This paper argues that at least one of the following propositions is true: (1) the human species is very likely to go extinct before reaching a “posthuman” stage; (2) any posthuman civilization is extremely unlikely to run a significant number of simulations of their evolutionary history (or variations thereof); (3) we are almost certainly living in a computer simulation. It follows that the belief that there is a significant chance that we will one day become posthumans who run ancestor-simulations is false, unless we are currently living in a simulation. A number of other consequences of this result are also discussed.—Nick Bostrom. Philosophical Quarterly, 2003, Vol. 53, No. 211, pp. 243-255.

Wikipedia points out:

The concept is reminiscent of René Descartes' Evil Genius but posits a more futuristic simulated reality.

As I think about it, however, I can't think of any material difference except that the generic "demon" (which is a stand-in for any powerful being) is replaced with a specific candidate: our own decedents.
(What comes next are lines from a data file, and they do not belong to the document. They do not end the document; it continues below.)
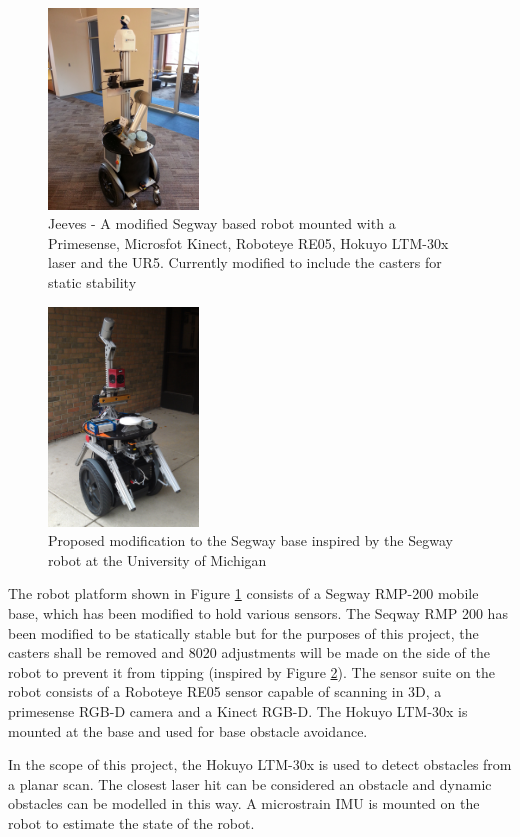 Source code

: \documentclass[journal]{IEEEtran}
\begin{document}
\begin{figure}
    \centering
    \includegraphics[width = 4cm, scale=0.2]{jeeves2_0.jpg}
    \caption{Jeeves - A modified Segway based robot mounted with a Primesense, Microsfot Kinect, Roboteye RE05, Hokuyo LTM-30x laser and the UR5. Currently modified to include the casters for static stability}
    \label{fig:jeeves}
\end{figure}

\begin{figure}
    \centering
    \includegraphics[width = 4cm, scale=0.2]{segway1.jpg}
    \caption{Proposed modification to the Segway base inspired by the Segway robot at the University of Michigan}
    \label{fig:mod_jeeves}
\end{figure}

The robot platform shown in Figure \ref{fig:jeeves} consists of a Segway RMP-200 mobile base, which has been
modified to hold various sensors. The Seqway RMP 200 has been modified to be statically stable but for the purposes of this project, the casters shall be removed and 8020 adjustments will be made on the side of the robot to prevent it from tipping (inspired by Figure \ref{fig:mod_jeeves}). The sensor suite on the robot consists of a Roboteye RE05 sensor capable of scanning in 3D, a primesense RGB-D camera and a Kinect RGB-D. The Hokuyo LTM-30x is mounted at the base and used for base obstacle avoidance. 

In the scope of this project, the Hokuyo LTM-30x is used to detect obstacles from a planar scan. The closest laser hit can be considered an obstacle and dynamic obstacles can be modelled in this way. A microstrain IMU is mounted on the robot to estimate the state of the robot.
\end{document}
While it certainly makes for some wonderful science fiction (and even seems inspired by it), there doesn't seem to be anything about the ontological and epistemological aspects of the theory that weren't anticipated by Descartes.

Is there some aspect of the Simulation Argument that improves on the Evil Genius? Would not the same limitations on proving (or disproving) this sort of existence apply equally to both?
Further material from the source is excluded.